Will there be no hierarchies in the company of the future and everyone will decide their own salary?

Will there be no hierarchies in the company of the future and everyone will decide their own salary?

The discussion on changes in the world of work, and therefore also in the perimeter of organizations, is at its peak. Great Resignation debates on a daily basis all over the world but, in the face of those who go, we need to design solutions for professionals who remain in the companies and must continue to give their contribution.

No wonder they are returning to the center of the debate words such as self management, understood as overcoming the limits of the hierarchical organization, or OKRs, an acronym that stands for Objective and Key Results. An article in Forbes, last March, questioned the growing interest in the software market linked to OKRs, correlating it with the permanent transition to hybrid or remote working methods. The greater autonomy is fine, but how to verify the alignment on the objectives and therefore the results?

Many companies, also in our country, are probing the tools to map the organizational transformation priorities, the tools to create alignment on objectives and results to be achieved and, more generally, the possibility of redefining the way of working, in the name of greater autonomy that frees the potential existing among employees but crushed, perhaps, by too much formality.

What Can organizations actually do to change? In the case of Objective and Key Results, the whole organization is aligned around priorities, which must be translated into measurable results. The Okr are designed to enhance people's engagement and be adapted to the specific needs of organizations to promote the operational effectiveness of workers and thus amplify the impact of everyone's performance. As the Harvard Business Review explained, this framework is a method for planning and measuring team-wide success but works less if companies try to apply it to individuals.

In other contexts, on the other hand, it is important to test the real adherence to the values ​​that structure the company and to map the practices that work or not, in order to plan effective changes and ensure that the adoption of the company's identifying values is effective and transforms into a real tool to create value.

In these rather complex paths of change, companies therefore need toolboxes, often provided by other players, such as consultancy. And in some cases it is already the consulting reality that uses a model in which there is no established hierarchy but self-organized groups that decide and choose the best options for the business.

An example of this approach is the Holacracy model, certainly not new but which continues to be suggestive (here explains Brian J Robertson, author of the essay '' Holacracy: The New Management System for a Rapidly Changing World ' ', released in 2015). Especially for those organizations that do not believe in certain rigidities, such as job titles or fixed duties and compensation. Holacracy is not a single and general model but a sort of toolbox to guide organizations. It is up to the latter to understand how to best exploit the tools of this model (from the circles of responsibilities to roles), to lead the organization to achieve its fundamental objectives. In short, self-organization is the means by which to enhance, on the field, the decision-making power that each employee has, including that of choosing which club to belong to and on which projects to make their know-how available. There is also space for a subjective definition of compensation to adapt it to the efforts, circumstances and salaries of other colleagues.

Among the companies that rely on this model, there is also Kopernicana, which strategically accompanies other companies in the organizational transformation paths, helping them to create organizational and value maps or OKRs projects, adapting them to the objectives but also to the requirements already present in the organization. In 2019 it was born to help organizations that wanted to open up to change and it happened that, in a short time, this commitment would materialize in a very stimulating but also uncertain phase, that of the forced changes induced at work by the pandemic (some were not in progress, but the acceleration was decisive).

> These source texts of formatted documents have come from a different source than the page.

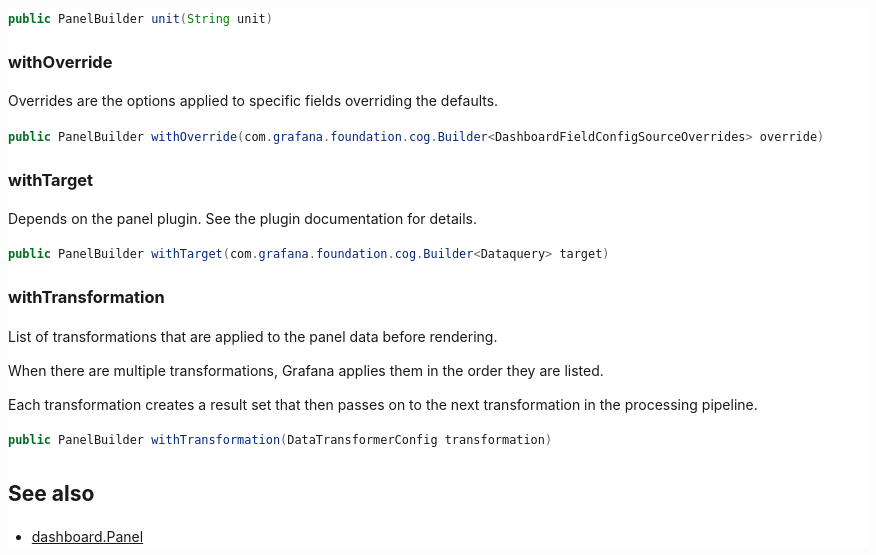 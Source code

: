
 ```java
public PanelBuilder unit(String unit)
```

### <span class="badge object-method"></span> withOverride

Overrides are the options applied to specific fields overriding the defaults.

```java
public PanelBuilder withOverride(com.grafana.foundation.cog.Builder<DashboardFieldConfigSourceOverrides> override)
```

### <span class="badge object-method"></span> withTarget

Depends on the panel plugin. See the plugin documentation for details.

```java
public PanelBuilder withTarget(com.grafana.foundation.cog.Builder<Dataquery> target)
```

### <span class="badge object-method"></span> withTransformation

List of transformations that are applied to the panel data before rendering.

When there are multiple transformations, Grafana applies them in the order they are listed.

Each transformation creates a result set that then passes on to the next transformation in the processing pipeline.

```java
public PanelBuilder withTransformation(DataTransformerConfig transformation)
```

## See also

 * <span class="badge object-type-class"></span> [dashboard.Panel](../dashboard/object-Panel.md)
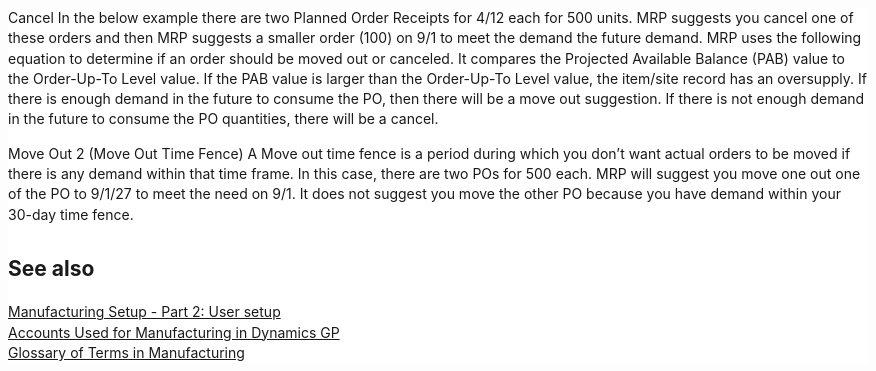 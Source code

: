 Cancel
In the below example there are two Planned Order Receipts for 4/12 each for 500 units. MRP suggests you cancel one of these orders and then MRP suggests a smaller order (100) on 9/1 to meet the demand the future demand. MRP uses the following equation to determine if an order should be moved out or canceled. It compares the Projected Available Balance (PAB) value to the Order-Up-To Level value. If the PAB value is larger than the Order-Up-To Level value, the item/site record has an oversupply. If there is enough demand in the future to consume the PO, then there will be a move out suggestion. If there is not enough demand in the future to consume the PO quantities, there will be a cancel.

Move Out 2 (Move Out Time Fence)
A Move out time fence is a period during which you don’t want actual orders to be moved if there is any demand within that time frame. In this case, there are two POs for 500 each. MRP will suggest you move one out one of the PO to 9/1/27 to meet the need on 9/1. It does not suggest you move the other PO because you have demand within your 30-day time fence.


## See also

[Manufacturing Setup - Part 2: User setup](manufacturing-setup-part-2.md)  
[Accounts Used for Manufacturing in Dynamics GP](manufacturing-accounts-used.md)  
[Glossary of Terms in Manufacturing](glossary-manufacturing.md)  
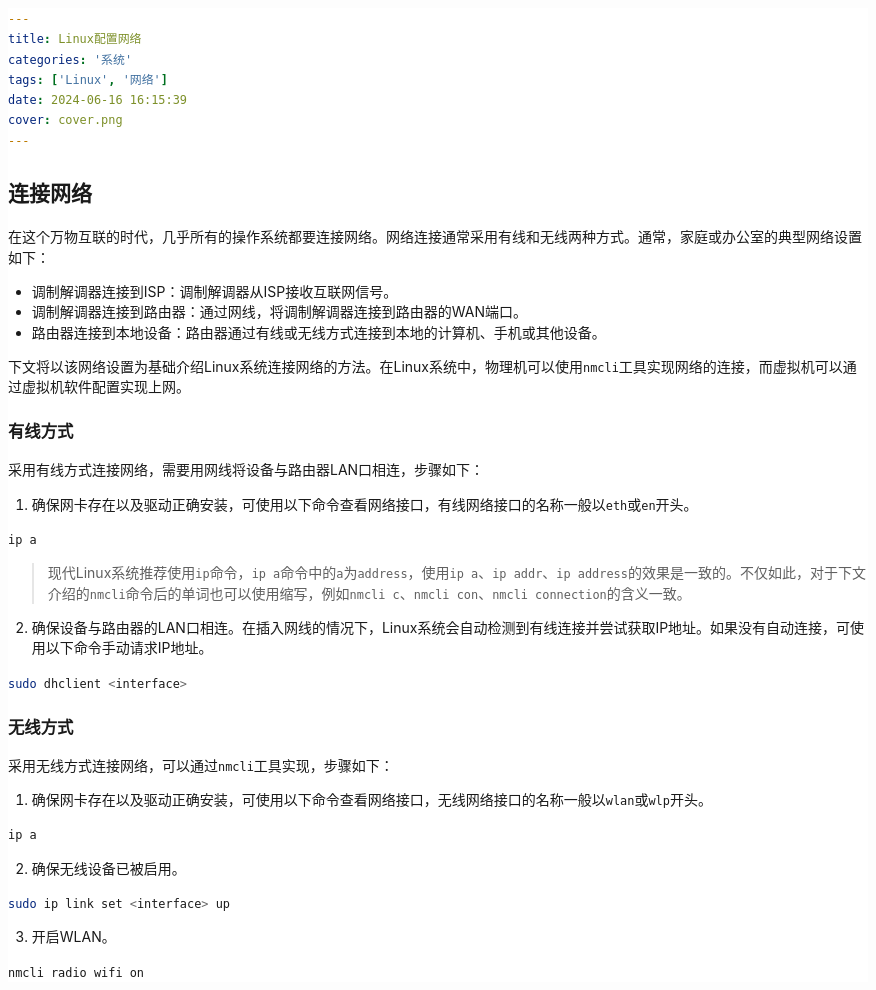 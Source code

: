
 ```yaml
---
title: Linux配置网络
categories: '系统'
tags: ['Linux', '网络']
date: 2024-06-16 16:15:39
cover: cover.png
---
```

## 连接网络

在这个万物互联的时代，几乎所有的操作系统都要连接网络。网络连接通常采用有线和无线两种方式。通常，家庭或办公室的典型网络设置如下：

* 调制解调器连接到ISP：调制解调器从ISP接收互联网信号。
* 调制解调器连接到路由器：通过网线，将调制解调器连接到路由器的WAN端口。
* 路由器连接到本地设备：路由器通过有线或无线方式连接到本地的计算机、手机或其他设备。

下文将以该网络设置为基础介绍Linux系统连接网络的方法。在Linux系统中，物理机可以使用`nmcli`工具实现网络的连接，而虚拟机可以通过虚拟机软件配置实现上网。

### 有线方式

采用有线方式连接网络，需要用网线将设备与路由器LAN口相连，步骤如下：

1. 确保网卡存在以及驱动正确安装，可使用以下命令查看网络接口，有线网络接口的名称一般以`eth`或`en`开头。

```bash
ip a
```

> 现代Linux系统推荐使用`ip`命令，`ip a`命令中的`a`为`address`，使用`ip a`、`ip addr`、`ip address`的效果是一致的。不仅如此，对于下文介绍的`nmcli`命令后的单词也可以使用缩写，例如`nmcli c`、`nmcli con`、`nmcli connection`的含义一致。

2. 确保设备与路由器的LAN口相连。在插入网线的情况下，Linux系统会自动检测到有线连接并尝试获取IP地址。如果没有自动连接，可使用以下命令手动请求IP地址。

```bash
sudo dhclient <interface>
```

### 无线方式

采用无线方式连接网络，可以通过`nmcli`工具实现，步骤如下：

1. 确保网卡存在以及驱动正确安装，可使用以下命令查看网络接口，无线网络接口的名称一般以`wlan`或`wlp`开头。

```bash
ip a
```

2. 确保无线设备已被启用。

```bash
sudo ip link set <interface> up
```

3. 开启WLAN。

```bash
nmcli radio wifi on
```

The needs for change are different because organizations have their own objectives but also practices, cultures and metrics already in place, on which to eventually act.

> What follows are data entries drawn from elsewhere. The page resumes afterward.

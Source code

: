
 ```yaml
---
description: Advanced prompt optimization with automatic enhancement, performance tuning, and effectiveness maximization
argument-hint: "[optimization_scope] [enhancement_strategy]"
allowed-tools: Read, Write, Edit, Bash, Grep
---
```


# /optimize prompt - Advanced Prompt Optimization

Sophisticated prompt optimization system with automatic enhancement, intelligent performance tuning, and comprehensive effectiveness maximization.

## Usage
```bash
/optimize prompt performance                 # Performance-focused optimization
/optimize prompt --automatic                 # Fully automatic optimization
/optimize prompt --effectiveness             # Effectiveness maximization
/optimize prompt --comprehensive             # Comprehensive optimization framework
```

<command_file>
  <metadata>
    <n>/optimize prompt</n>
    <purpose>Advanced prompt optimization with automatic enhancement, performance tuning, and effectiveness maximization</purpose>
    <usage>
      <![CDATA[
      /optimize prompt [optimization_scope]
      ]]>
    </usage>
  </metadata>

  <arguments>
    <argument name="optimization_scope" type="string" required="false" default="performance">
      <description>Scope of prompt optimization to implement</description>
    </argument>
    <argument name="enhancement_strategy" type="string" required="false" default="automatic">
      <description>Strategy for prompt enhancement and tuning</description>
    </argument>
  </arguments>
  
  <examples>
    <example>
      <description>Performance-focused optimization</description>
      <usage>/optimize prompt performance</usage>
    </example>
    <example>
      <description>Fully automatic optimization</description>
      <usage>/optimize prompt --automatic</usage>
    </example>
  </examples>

Kopernicana is leading a second OKRs trial for the country Italy of one of the most important multinationals in retail for sporting goods: the first involved the value chain team, the second (in progress) IT and e -commerce (always with the aim of identifying actions not probed before, to favor horizontal alignments on different objectives).

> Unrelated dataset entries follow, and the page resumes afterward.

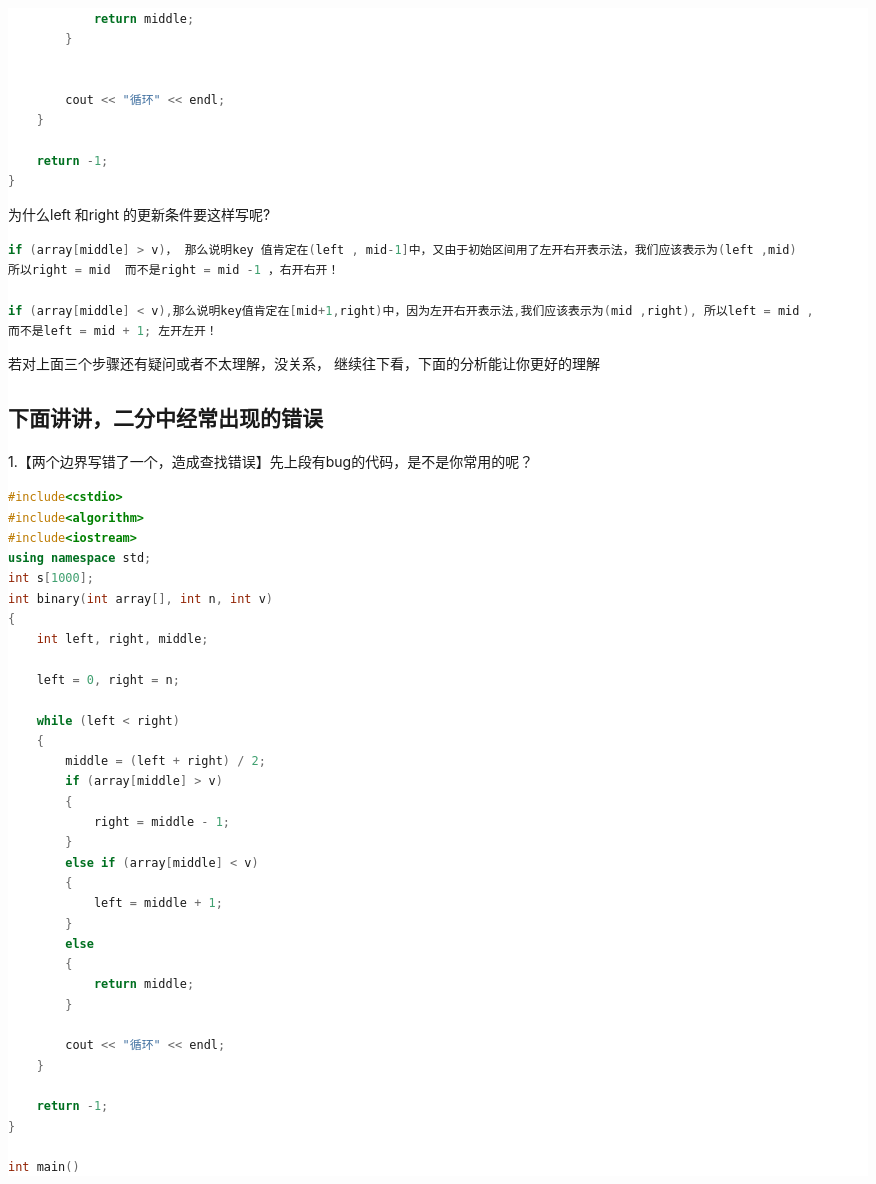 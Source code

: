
 ```cpp
            return middle;
        }
 
 
        cout << "循环" << endl;
    }
 
    return -1;
}
```

 

为什么left 和right 的更新条件要这样写呢? 

 

```cpp
if (array[middle] > v)， 那么说明key 值肯定在(left , mid-1]中，又由于初始区间用了左开右开表示法，我们应该表示为(left ,mid)
所以right = mid  而不是right = mid -1 ，右开右开！
 
if (array[middle] < v),那么说明key值肯定在[mid+1,right)中，因为左开右开表示法,我们应该表示为(mid ,right), 所以left = mid ,
而不是left = mid + 1; 左开左开！
```

若对上面三个步骤还有疑问或者不太理解，没关系， 继续往下看，下面的分析能让你更好的理解

 

## 下面讲讲，二分中经常出现的错误

1.【两个边界写错了一个，造成查找错误】先上段有bug的代码，是不是你常用的呢？

```cpp
#include<cstdio>
#include<algorithm>
#include<iostream>
using namespace std;
int s[1000];
int binary(int array[], int n, int v)
{
    int left, right, middle;
 
    left = 0, right = n;
 
    while (left < right)
    {
        middle = (left + right) / 2;
        if (array[middle] > v)
        {
            right = middle - 1;
        }
        else if (array[middle] < v)
        {
            left = middle + 1;
        }
        else
        {
            return middle;
        }
 
        cout << "循环" << endl;
    }
 
    return -1;
}
 
int main()
```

In the case of a leading company for image diagnostics, the goal was to involve employees, mobilize them on the group's value platform, shared internally. After probing hundreds of people about their sentiment towards the value platform, in the discover phase, Kopernicana then worked with the company to implement a cartography of the values, identify the obstacles that allow their full adoption and give human resources the right insights. for the still possible priority transformations (map and define).

Governing organizations remains a complex task and new challenges arise in a phase marked by the return to the office: it is not surprising that, at the time of great uncertainty, new ways are being sought to govern the seas.